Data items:
+ + + +

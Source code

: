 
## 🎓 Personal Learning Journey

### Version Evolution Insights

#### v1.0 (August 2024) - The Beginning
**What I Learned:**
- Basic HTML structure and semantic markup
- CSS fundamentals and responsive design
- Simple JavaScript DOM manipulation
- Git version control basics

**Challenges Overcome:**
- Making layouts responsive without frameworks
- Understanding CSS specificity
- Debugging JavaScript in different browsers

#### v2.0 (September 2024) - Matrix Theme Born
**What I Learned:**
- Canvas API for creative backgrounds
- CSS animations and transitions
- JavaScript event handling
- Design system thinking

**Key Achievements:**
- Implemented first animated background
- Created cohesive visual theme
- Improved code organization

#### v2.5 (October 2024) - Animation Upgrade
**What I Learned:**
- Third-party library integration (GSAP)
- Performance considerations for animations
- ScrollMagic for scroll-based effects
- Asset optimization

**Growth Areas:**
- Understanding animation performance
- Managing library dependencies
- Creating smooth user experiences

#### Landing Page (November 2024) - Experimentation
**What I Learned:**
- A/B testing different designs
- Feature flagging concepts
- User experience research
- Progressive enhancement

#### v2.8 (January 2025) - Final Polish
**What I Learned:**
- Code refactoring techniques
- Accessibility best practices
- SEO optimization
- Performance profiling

+ + + +

▸ WHAT THE EXERCISE ASKS: Please transcribe exactly the line containing "- Asset optimization" and every line after it through the end of the records, and nothing else.

▸ EXERCISE ANSWER:
- Asset optimization

**Growth Areas:**
- Understanding animation performance
- Managing library dependencies
- Creating smooth user experiences

#### Landing Page (November 2024) - Experimentation
**What I Learned:**
- A/B testing different designs
- Feature flagging concepts
- User experience research
- Progressive enhancement

#### v2.8 (January 2025) - Final Polish
**What I Learned:**
- Code refactoring techniques
- Accessibility best practices
- SEO optimization
- Performance profiling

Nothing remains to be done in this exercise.